◆ **Information supplied**
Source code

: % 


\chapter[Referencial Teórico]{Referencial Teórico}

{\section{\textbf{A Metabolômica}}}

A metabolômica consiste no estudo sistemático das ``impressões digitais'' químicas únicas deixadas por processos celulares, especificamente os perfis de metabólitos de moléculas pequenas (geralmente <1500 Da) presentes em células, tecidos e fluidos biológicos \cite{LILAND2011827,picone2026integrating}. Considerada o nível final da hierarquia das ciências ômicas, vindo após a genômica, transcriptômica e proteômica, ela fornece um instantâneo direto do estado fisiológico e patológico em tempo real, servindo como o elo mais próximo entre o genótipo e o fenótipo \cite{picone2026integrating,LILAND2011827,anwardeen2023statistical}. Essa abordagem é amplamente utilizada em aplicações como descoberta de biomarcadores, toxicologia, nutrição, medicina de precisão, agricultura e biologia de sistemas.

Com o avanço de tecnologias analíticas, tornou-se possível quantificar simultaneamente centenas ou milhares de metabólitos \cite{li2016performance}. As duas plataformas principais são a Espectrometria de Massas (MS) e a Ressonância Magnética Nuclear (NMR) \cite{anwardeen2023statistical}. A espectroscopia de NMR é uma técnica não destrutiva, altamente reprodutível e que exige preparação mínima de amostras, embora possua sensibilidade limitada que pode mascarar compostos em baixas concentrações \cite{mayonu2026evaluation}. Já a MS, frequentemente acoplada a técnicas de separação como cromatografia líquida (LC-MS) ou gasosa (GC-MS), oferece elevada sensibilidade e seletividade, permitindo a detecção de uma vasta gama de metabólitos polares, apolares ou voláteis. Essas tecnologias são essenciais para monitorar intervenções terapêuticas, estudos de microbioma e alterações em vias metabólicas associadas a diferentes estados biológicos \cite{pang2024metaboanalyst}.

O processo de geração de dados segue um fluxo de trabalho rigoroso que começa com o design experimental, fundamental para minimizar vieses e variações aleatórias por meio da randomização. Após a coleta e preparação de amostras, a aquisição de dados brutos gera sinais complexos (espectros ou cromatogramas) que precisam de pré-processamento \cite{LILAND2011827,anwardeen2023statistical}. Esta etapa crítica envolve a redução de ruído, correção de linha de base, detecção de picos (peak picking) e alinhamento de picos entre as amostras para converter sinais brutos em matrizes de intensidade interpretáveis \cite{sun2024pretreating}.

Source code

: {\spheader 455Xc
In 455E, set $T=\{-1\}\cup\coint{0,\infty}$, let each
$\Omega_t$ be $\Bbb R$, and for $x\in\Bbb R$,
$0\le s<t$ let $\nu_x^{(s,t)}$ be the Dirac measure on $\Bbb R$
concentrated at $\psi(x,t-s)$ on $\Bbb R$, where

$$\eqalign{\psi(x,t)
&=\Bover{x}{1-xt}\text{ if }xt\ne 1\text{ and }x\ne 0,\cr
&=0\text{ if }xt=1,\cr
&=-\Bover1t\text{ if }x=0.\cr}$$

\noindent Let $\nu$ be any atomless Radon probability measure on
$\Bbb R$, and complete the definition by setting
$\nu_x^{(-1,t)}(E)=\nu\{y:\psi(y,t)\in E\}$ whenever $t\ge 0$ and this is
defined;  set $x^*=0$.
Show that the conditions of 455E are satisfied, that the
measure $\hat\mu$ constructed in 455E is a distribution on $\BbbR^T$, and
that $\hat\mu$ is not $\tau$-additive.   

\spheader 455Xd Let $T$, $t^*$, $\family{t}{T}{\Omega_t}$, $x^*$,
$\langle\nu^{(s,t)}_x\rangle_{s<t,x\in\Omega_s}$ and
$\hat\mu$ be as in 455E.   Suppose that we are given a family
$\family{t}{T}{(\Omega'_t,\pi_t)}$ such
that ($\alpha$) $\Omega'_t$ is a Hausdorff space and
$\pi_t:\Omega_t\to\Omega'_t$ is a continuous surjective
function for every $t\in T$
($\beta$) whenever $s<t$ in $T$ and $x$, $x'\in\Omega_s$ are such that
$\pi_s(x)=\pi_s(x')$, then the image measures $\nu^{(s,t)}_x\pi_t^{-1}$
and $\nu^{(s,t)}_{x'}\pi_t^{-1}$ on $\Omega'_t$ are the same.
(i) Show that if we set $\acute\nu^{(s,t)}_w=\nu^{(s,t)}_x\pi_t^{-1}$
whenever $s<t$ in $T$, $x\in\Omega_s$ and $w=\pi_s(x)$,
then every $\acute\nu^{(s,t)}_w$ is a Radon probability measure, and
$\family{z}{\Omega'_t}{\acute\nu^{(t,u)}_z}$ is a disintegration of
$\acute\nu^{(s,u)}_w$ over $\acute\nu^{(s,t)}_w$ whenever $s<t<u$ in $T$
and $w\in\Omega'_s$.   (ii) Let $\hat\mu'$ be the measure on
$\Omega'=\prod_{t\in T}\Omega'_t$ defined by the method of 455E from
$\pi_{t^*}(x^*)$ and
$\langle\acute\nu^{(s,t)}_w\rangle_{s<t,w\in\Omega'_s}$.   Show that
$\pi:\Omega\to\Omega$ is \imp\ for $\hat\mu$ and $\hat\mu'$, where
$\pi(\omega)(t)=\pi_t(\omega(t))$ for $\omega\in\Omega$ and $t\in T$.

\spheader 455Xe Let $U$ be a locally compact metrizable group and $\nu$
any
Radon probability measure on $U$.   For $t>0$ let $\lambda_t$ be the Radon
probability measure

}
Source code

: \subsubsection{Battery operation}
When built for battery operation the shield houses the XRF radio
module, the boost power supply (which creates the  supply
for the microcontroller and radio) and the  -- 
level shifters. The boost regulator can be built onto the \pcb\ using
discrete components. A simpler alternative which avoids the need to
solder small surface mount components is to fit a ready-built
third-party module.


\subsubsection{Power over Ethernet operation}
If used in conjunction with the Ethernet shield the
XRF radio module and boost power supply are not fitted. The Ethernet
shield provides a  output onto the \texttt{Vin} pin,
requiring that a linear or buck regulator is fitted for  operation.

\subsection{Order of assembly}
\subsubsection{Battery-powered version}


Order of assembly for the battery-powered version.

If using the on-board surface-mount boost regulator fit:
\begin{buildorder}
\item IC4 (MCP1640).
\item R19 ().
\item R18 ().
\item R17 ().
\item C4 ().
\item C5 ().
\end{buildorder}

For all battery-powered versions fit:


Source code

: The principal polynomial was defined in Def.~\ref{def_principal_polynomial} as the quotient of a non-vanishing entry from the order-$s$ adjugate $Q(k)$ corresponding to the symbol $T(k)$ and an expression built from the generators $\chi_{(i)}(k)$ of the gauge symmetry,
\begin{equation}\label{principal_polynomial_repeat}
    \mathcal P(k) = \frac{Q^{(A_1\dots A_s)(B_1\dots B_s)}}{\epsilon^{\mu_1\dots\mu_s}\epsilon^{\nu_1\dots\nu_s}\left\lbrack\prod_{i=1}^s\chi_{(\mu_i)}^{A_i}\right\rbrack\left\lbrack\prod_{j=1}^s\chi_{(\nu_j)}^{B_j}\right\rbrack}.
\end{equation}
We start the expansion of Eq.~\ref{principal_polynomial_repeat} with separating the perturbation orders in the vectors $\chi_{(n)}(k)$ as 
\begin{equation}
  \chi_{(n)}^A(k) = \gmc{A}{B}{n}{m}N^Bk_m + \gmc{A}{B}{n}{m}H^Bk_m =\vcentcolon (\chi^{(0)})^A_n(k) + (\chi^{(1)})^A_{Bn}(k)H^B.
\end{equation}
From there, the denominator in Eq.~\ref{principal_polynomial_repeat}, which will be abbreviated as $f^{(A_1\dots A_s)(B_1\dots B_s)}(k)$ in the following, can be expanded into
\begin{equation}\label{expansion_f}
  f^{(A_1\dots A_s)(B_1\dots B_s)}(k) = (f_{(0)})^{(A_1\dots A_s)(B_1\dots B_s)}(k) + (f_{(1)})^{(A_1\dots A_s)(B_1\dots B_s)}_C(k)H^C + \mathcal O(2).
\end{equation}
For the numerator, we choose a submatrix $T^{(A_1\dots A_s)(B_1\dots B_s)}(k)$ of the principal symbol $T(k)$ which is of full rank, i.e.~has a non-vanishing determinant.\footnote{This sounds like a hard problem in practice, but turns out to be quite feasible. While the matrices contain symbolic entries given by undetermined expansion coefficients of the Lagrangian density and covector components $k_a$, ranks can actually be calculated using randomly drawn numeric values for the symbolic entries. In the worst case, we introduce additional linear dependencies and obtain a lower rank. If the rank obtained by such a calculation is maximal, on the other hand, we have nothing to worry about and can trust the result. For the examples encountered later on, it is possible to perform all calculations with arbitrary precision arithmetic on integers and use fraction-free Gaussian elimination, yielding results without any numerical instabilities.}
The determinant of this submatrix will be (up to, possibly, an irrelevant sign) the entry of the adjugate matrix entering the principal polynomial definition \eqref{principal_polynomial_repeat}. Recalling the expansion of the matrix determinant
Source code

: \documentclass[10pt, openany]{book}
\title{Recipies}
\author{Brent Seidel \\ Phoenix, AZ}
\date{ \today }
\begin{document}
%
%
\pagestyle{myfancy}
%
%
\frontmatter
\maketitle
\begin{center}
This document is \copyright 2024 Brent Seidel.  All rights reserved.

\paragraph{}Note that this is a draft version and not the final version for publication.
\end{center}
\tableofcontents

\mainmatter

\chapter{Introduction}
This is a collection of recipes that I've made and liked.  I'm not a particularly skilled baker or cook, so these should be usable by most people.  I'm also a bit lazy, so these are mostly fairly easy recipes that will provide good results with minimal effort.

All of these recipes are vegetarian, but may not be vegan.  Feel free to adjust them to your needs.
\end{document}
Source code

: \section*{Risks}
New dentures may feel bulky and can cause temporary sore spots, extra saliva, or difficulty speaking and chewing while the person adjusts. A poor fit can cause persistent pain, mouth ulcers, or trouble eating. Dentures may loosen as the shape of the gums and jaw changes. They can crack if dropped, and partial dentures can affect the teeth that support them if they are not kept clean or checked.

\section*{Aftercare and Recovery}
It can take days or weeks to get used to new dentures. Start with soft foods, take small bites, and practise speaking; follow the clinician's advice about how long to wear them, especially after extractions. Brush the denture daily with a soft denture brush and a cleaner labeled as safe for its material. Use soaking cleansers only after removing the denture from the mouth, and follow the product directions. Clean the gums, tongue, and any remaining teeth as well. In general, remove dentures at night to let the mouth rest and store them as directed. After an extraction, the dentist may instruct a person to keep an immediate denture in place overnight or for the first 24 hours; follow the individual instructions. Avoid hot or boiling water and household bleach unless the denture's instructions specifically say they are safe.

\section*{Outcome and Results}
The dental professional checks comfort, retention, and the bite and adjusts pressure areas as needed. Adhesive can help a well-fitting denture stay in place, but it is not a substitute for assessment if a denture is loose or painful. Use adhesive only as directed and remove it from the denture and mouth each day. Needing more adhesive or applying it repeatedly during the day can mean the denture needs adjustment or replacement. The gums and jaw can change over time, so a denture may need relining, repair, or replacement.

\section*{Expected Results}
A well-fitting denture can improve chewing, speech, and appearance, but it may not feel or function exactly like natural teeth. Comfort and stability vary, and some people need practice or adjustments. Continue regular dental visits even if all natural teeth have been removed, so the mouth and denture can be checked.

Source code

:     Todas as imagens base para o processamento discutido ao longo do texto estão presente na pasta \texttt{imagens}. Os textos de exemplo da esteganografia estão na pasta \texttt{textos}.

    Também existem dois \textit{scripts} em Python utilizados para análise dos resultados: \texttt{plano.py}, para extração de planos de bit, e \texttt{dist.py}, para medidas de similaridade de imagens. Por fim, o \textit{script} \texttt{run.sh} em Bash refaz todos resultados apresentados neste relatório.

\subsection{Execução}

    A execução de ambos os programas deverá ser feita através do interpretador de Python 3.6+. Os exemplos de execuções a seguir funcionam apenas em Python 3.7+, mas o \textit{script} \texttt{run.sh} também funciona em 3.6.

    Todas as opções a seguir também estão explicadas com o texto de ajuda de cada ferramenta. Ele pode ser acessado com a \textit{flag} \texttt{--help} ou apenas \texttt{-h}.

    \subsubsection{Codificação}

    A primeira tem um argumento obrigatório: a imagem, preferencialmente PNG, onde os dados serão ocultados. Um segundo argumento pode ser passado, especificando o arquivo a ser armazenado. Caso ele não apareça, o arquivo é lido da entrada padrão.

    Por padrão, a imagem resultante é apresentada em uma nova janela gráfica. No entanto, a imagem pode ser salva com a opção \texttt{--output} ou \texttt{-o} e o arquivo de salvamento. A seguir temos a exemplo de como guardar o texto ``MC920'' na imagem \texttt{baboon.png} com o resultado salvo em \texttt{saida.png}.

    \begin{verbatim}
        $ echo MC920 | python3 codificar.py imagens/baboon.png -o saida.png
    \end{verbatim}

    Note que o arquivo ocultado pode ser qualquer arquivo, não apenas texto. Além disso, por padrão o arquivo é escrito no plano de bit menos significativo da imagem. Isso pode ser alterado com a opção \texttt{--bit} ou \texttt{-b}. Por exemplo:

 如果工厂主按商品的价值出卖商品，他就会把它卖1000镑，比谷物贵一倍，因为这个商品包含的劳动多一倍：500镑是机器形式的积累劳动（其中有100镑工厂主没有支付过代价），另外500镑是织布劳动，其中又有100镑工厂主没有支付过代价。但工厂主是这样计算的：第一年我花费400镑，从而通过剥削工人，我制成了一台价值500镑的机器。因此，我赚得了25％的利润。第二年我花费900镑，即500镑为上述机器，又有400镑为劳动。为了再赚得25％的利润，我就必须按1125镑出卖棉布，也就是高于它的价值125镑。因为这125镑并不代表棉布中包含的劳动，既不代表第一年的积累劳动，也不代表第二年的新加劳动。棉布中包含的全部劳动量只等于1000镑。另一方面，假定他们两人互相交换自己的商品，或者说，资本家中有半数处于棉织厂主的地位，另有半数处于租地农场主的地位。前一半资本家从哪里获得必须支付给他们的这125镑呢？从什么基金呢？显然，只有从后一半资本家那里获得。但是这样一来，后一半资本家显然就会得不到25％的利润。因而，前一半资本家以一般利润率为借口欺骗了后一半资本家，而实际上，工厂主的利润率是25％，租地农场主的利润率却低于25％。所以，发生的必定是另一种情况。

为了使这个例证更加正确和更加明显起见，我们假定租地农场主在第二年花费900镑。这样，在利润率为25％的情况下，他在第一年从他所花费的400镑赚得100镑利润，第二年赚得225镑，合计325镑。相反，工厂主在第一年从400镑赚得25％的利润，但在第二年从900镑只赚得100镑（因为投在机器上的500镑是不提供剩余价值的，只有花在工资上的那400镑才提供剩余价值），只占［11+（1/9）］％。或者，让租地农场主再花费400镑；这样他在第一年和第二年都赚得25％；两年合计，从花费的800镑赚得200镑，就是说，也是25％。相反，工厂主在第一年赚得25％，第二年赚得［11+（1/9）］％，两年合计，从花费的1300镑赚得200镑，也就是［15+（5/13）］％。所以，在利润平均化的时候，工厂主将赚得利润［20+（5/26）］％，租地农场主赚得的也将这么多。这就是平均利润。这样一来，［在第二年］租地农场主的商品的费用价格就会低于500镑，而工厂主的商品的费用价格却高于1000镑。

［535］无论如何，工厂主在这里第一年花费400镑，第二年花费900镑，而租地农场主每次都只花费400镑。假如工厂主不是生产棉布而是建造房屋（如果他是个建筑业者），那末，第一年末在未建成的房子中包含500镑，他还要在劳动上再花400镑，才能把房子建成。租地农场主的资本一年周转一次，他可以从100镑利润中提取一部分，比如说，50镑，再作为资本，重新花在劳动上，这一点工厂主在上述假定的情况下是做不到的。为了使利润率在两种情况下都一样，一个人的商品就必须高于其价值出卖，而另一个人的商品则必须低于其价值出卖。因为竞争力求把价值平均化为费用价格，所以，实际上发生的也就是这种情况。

◆ **Task brief**
Across the material above, count each line with the string "powered" and state the number alone.

◆ **Response box**
3